Archived Forum Post

Index of archived forum posts

Question:

When the Network Cable is Unplugged / Disconnected...

Jan 04 '17 at 18:52

im testing for connection dropout while tunnel is open/connected. this is so i can reconnect should i detect a disconnect (or not send data until reconnected)

im monitoring using the /tunnel.GetCurrentState/ while i disconnecting the pc from the network. but it does not actually give the connection state.

i have a couple of scenarios i have encountered.

1) while the network cable is disconnected i try to send mysql data via the tunnel, vb6 hangs, i do expect this with a blocking calls while it times out.. but it never timed out. (after 5mins) if i reconnect the network cable hoping it may reconnect, but it stays in the hung state. i have to kill vb6.

2) while the network cable is disconnected i try to send mysql data via the tunnel, vb6 hangs as expected, but does timeout and i get control back, but if i reconnect the network cable to the pc, and successfully re-establish the tunnel connection (via a reconnect button), when i try and reconnect to the mysql (ADODB.Connection -> conn.connect) mysql complains its not connected.

any clues on the best way to handle and check connection state to ensure its safe to send data.

I did some testing...

Test scenario #1.

1) Create tunnel
2) Monitor tunnel.IsSshConnected (is 1 when connected) and tunnel.GetCurrentState
3) Disconnect network cable
4) while tunnel.IsSshConnected returns 1
5) try to do mysql call (within the 30 seconds, IsSshConnected is still 1, so app assumes connection is ok)
6) app freezes/blocks
7) wait 5 mins, app still hung
8) reconnect network cable
9) wait 5 mins, app still hung

Only way out is to end task

Test scenario #2.

1) Create tunnel
2) Monitor tunnel.IsSshConnected (is 1 when connected) and tunnel.GetCurrentState
3) Disconnect network cable
4) wait until tunnel.IsSshConnected returns 0 (about 30 seconds)
5) try mysql function, returns immediately with connect error (good)
6) reconnect network cable
7) Re-Create tunnel
8) tunnel.IsSshConnected returns 1
9) try mysql function, returns immediately with connect error (bad)

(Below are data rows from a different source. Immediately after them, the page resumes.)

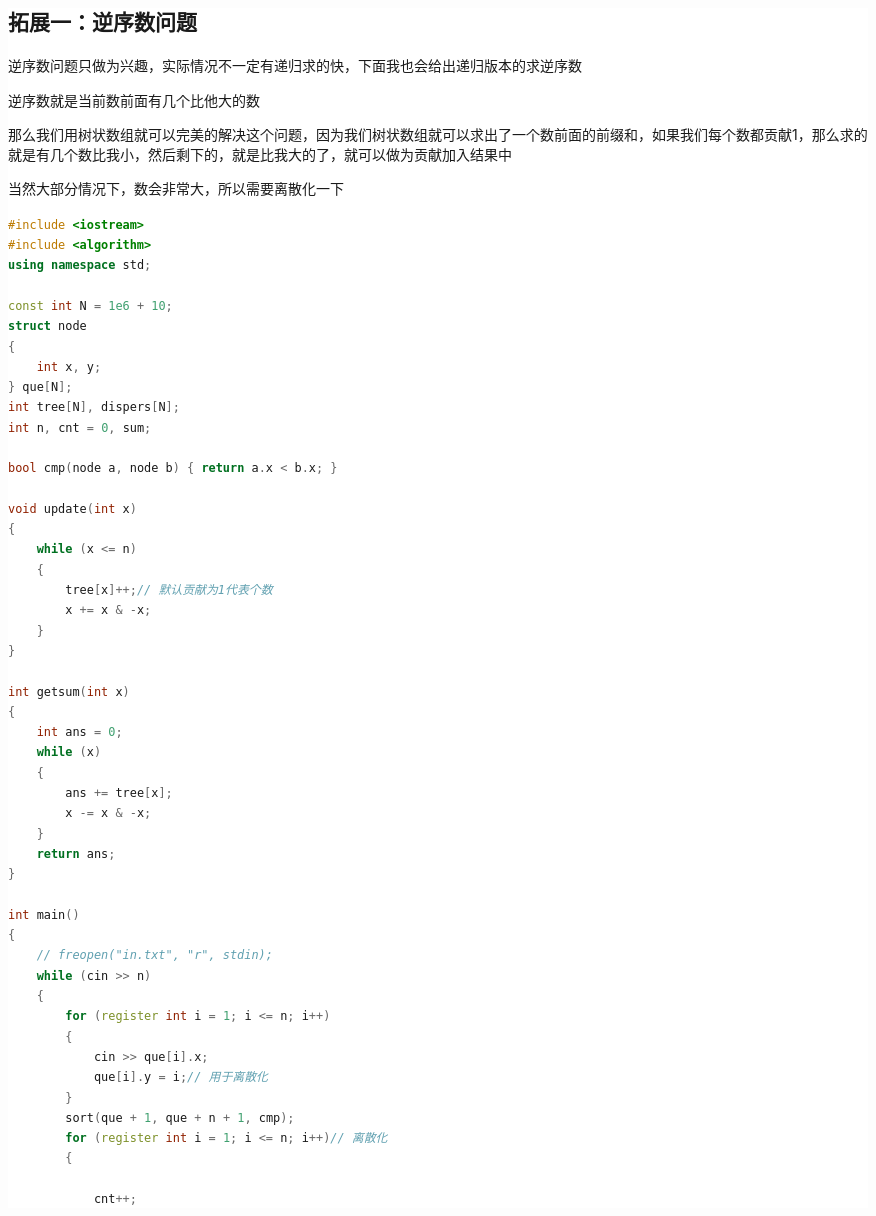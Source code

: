 



## 拓展一：逆序数问题

逆序数问题只做为兴趣，实际情况不一定有递归求的快，下面我也会给出递归版本的求逆序数



逆序数就是当前数前面有几个比他大的数

那么我们用树状数组就可以完美的解决这个问题，因为我们树状数组就可以求出了一个数前面的前缀和，如果我们每个数都贡献1，那么求的就是有几个数比我小，然后剩下的，就是比我大的了，就可以做为贡献加入结果中

当然大部分情况下，数会非常大，所以需要离散化一下



```cpp
#include <iostream>
#include <algorithm>
using namespace std;

const int N = 1e6 + 10;
struct node
{
    int x, y;
} que[N];
int tree[N], dispers[N];
int n, cnt = 0, sum;

bool cmp(node a, node b) { return a.x < b.x; }

void update(int x)
{
    while (x <= n)
    {
        tree[x]++;// 默认贡献为1代表个数
        x += x & -x;
    }
}

int getsum(int x)
{
    int ans = 0;
    while (x)
    {
        ans += tree[x];
        x -= x & -x;
    }
    return ans;
}

int main()
{
    // freopen("in.txt", "r", stdin);
    while (cin >> n)
    {
        for (register int i = 1; i <= n; i++)
        {
            cin >> que[i].x;
            que[i].y = i;// 用于离散化
        }
        sort(que + 1, que + n + 1, cmp);
        for (register int i = 1; i <= n; i++)// 离散化
        {

            cnt++;
```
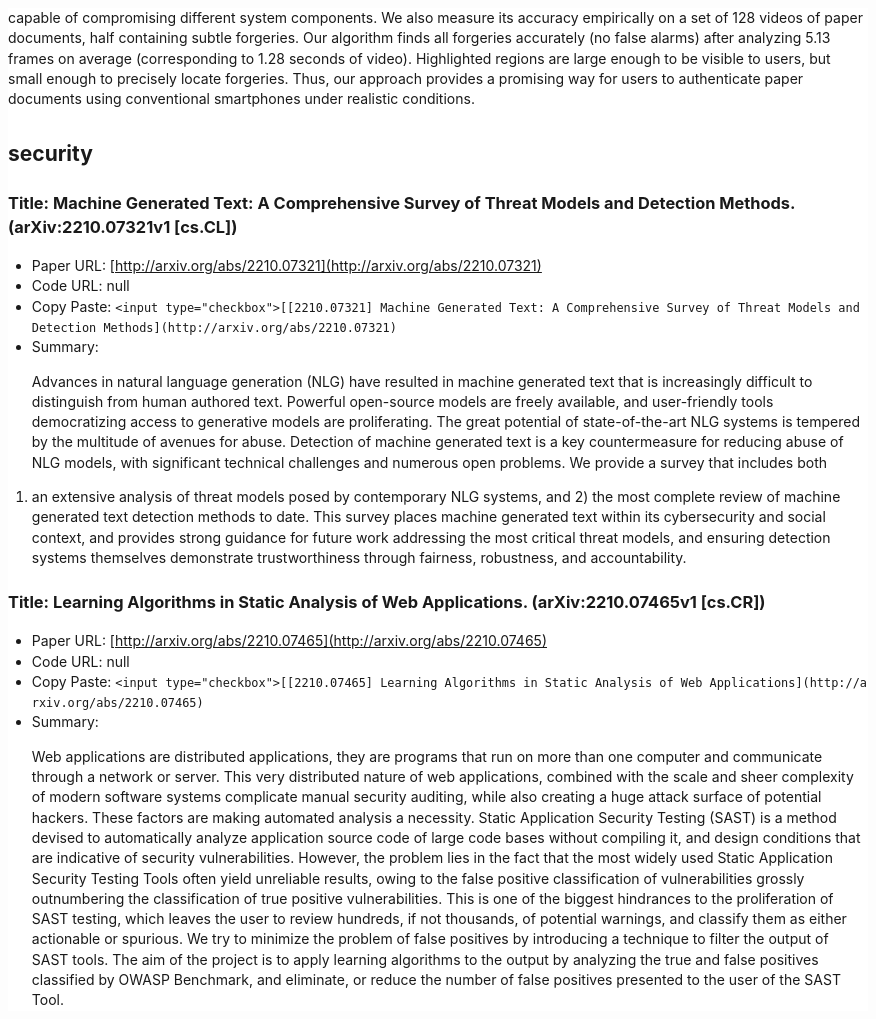 capable of compromising different system components. We also measure its
accuracy empirically on a set of 128 videos of paper documents, half containing
subtle forgeries. Our algorithm finds all forgeries accurately (no false
alarms) after analyzing 5.13 frames on average (corresponding to 1.28 seconds
of video). Highlighted regions are large enough to be visible to users, but
small enough to precisely locate forgeries. Thus, our approach provides a
promising way for users to authenticate paper documents using conventional
smartphones under realistic conditions.
</p>

## security
### Title: Machine Generated Text: A Comprehensive Survey of Threat Models and Detection Methods. (arXiv:2210.07321v1 [cs.CL])
* Paper URL: [http://arxiv.org/abs/2210.07321](http://arxiv.org/abs/2210.07321)
* Code URL: null
* Copy Paste: `<input type="checkbox">[[2210.07321] Machine Generated Text: A Comprehensive Survey of Threat Models and Detection Methods](http://arxiv.org/abs/2210.07321)`
* Summary: <p>Advances in natural language generation (NLG) have resulted in machine
generated text that is increasingly difficult to distinguish from human
authored text. Powerful open-source models are freely available, and
user-friendly tools democratizing access to generative models are
proliferating. The great potential of state-of-the-art NLG systems is tempered
by the multitude of avenues for abuse. Detection of machine generated text is a
key countermeasure for reducing abuse of NLG models, with significant technical
challenges and numerous open problems. We provide a survey that includes both
1) an extensive analysis of threat models posed by contemporary NLG systems,
and 2) the most complete review of machine generated text detection methods to
date. This survey places machine generated text within its cybersecurity and
social context, and provides strong guidance for future work addressing the
most critical threat models, and ensuring detection systems themselves
demonstrate trustworthiness through fairness, robustness, and accountability.
</p>

### Title: Learning Algorithms in Static Analysis of Web Applications. (arXiv:2210.07465v1 [cs.CR])
* Paper URL: [http://arxiv.org/abs/2210.07465](http://arxiv.org/abs/2210.07465)
* Code URL: null
* Copy Paste: `<input type="checkbox">[[2210.07465] Learning Algorithms in Static Analysis of Web Applications](http://arxiv.org/abs/2210.07465)`
* Summary: <p>Web applications are distributed applications, they are programs that run on
more than one computer and communicate through a network or server. This very
distributed nature of web applications, combined with the scale and sheer
complexity of modern software systems complicate manual security auditing,
while also creating a huge attack surface of potential hackers. These factors
are making automated analysis a necessity. Static Application Security Testing
(SAST) is a method devised to automatically analyze application source code of
large code bases without compiling it, and design conditions that are
indicative of security vulnerabilities. However, the problem lies in the fact
that the most widely used Static Application Security Testing Tools often yield
unreliable results, owing to the false positive classification of
vulnerabilities grossly outnumbering the classification of true positive
vulnerabilities. This is one of the biggest hindrances to the proliferation of
SAST testing, which leaves the user to review hundreds, if not thousands, of
potential warnings, and classify them as either actionable or spurious. We try
to minimize the problem of false positives by introducing a technique to filter
the output of SAST tools. The aim of the project is to apply learning
algorithms to the output by analyzing the true and false positives classified
by OWASP Benchmark, and eliminate, or reduce the number of false positives
presented to the user of the SAST Tool.
</p>
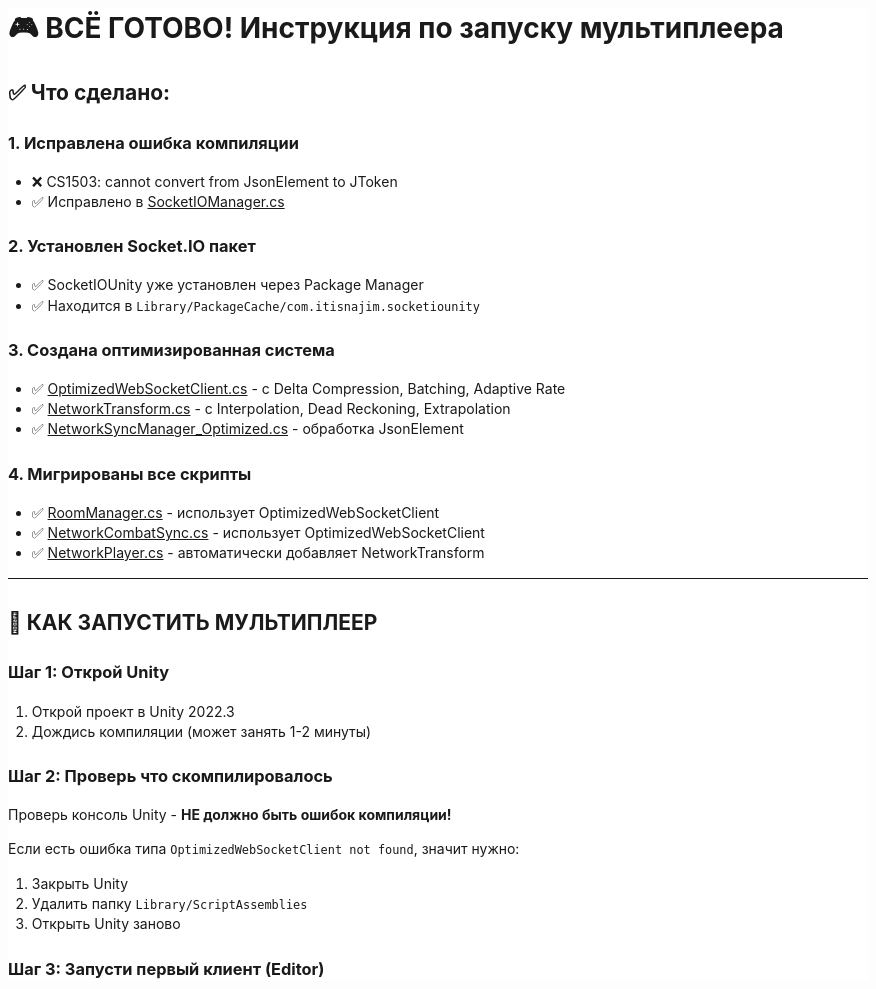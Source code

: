 # 🎮 ВСЁ ГОТОВО! Инструкция по запуску мультиплеера

## ✅ Что сделано:

### 1. Исправлена ошибка компиляции
- ❌ CS1503: cannot convert from JsonElement to JToken
- ✅ Исправлено в [SocketIOManager.cs](Assets/Scripts/Network/SocketIOManager.cs)

### 2. Установлен Socket.IO пакет
- ✅ SocketIOUnity уже установлен через Package Manager
- ✅ Находится в `Library/PackageCache/com.itisnajim.socketiounity`

### 3. Создана оптимизированная система
- ✅ [OptimizedWebSocketClient.cs](Assets/Scripts/Network/OptimizedWebSocketClient.cs) - с Delta Compression, Batching, Adaptive Rate
- ✅ [NetworkTransform.cs](Assets/Scripts/Network/NetworkTransform.cs) - с Interpolation, Dead Reckoning, Extrapolation
- ✅ [NetworkSyncManager_Optimized.cs](Assets/Scripts/Network/NetworkSyncManager_Optimized.cs) - обработка JsonElement

### 4. Мигрированы все скрипты
- ✅ [RoomManager.cs](Assets/Scripts/Network/RoomManager.cs:366) - использует OptimizedWebSocketClient
- ✅ [NetworkCombatSync.cs](Assets/Scripts/Network/NetworkCombatSync.cs:71) - использует OptimizedWebSocketClient
- ✅ [NetworkPlayer.cs](Assets/Scripts/Network/NetworkPlayer.cs:18) - автоматически добавляет NetworkTransform

---

## 🚀 КАК ЗАПУСТИТЬ МУЛЬТИПЛЕЕР

### Шаг 1: Открой Unity

1. Открой проект в Unity 2022.3
2. Дождись компиляции (может занять 1-2 минуты)

### Шаг 2: Проверь что скомпилировалось

Проверь консоль Unity - **НЕ должно быть ошибок компиляции!**

Если есть ошибка типа `OptimizedWebSocketClient not found`, значит нужно:
1. Закрыть Unity
2. Удалить папку `Library/ScriptAssemblies`
3. Открыть Unity заново

### Шаг 3: Запусти первый клиент (Editor)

Even though the tunnel is reconnected and running, mysql function using the port fail. Maybe i should have called StopAccepting(waitForThreadExit) and CloseTunnel(waitForThreadExit) before recreating tunnel! lets try #3

Test scenario #3.

1) Create tunnel
2) Monitor tunnel.IsSshConnected (is 1 when connected) and tunnel.GetCurrentState
3) Disconnect network cable
4) wait until tunnel.IsSshConnected returns 0 (about 30 seconds)
5) call tunnel.StopAccepting(waitForThreadExit)
6) call tunnel.CloseTunnel(waitForThreadExit)
7) Re-Create tunnel
8) wait for tunnel.IsSshConnected returns 1
9) try mysql function
10) app freezes/blocks

Only way out is to end task

For a workaround for now, As my app is unattended and runs on a server, i will write a watchdog program to monitor a heartbeat, if it times out it will kill the app and restart it. (Kludge, but will work for what i need)


Answer

When the network cable is unplugged, a TCP connection is not necessarily broken. In fact, TCP connections can survive temporary network disconnections, even potentially while reading and writing.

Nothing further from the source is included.